Why It Matters

The flip side to driverless buses

In the 1980s, bus conductors were phased out when ticketing automation allowed Singapore buses to convert to one-man operations. Will bus drivers face the same fate when autonomous buses arrive?

Tech and automotive experts are quite sure that the day will come, but are divided on when exactly. The bullish ones are betting on a five-year horizon, while the more conservative are looking beyond 50 years.

Singapore policymakers are putting their money down with the bullish ones. Earlier this week, the Land Transport Authority inked a deal with ST Kinetics to build driverless buses here, aiming to put them into service by late 2020. It is a bold target to develop something so radical in three years. That is the time established vehicle makers take to develop a new model based on existing technology.

But if the bullish camp is right, should bus drivers sit up and take notice? By 2020, there will be close to 10,000 bus drivers here. When (not if) autonomous buses start plying the roads, their jobs will be at stake.

Of course, it will not happen overnight. Even if ST Kinetic's first two buses are a success, it will take 10 to 20 years before all buses can run without drivers. And for the first few years, the public would still feel safer with someone at the wheel, even if he or she were not driving. But eventually, no one will be needed.

Bus drivers are not alone. Uber is investing heavily in driverless technology. That means the tens of thousands in Singapore who drive private-hire cars full-time or part-time will not have a very long career.

Driving is just one job.

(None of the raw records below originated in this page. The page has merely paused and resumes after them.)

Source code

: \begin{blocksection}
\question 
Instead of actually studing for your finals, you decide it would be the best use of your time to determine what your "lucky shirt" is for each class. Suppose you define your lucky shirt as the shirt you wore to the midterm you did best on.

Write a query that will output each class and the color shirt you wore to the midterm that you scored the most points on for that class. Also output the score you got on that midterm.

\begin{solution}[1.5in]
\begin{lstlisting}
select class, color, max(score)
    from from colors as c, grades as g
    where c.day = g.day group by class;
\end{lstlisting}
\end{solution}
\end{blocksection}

A study by market research firm Forrester found that 6 per cent of all jobs in the United States will be replaced by automation by 2021.

Clearly, society should not hold back advancement just to protect jobs that are becoming redundant, especially when the eventual benefits are huge.

In the transport field, driverless trucks could allow commercial vehicle usage to be diverted to off-peak hours, for instance, freeing up road space for others.

What matters is that policymakers prepare for and mitigate the undesirable fallout such as job losses.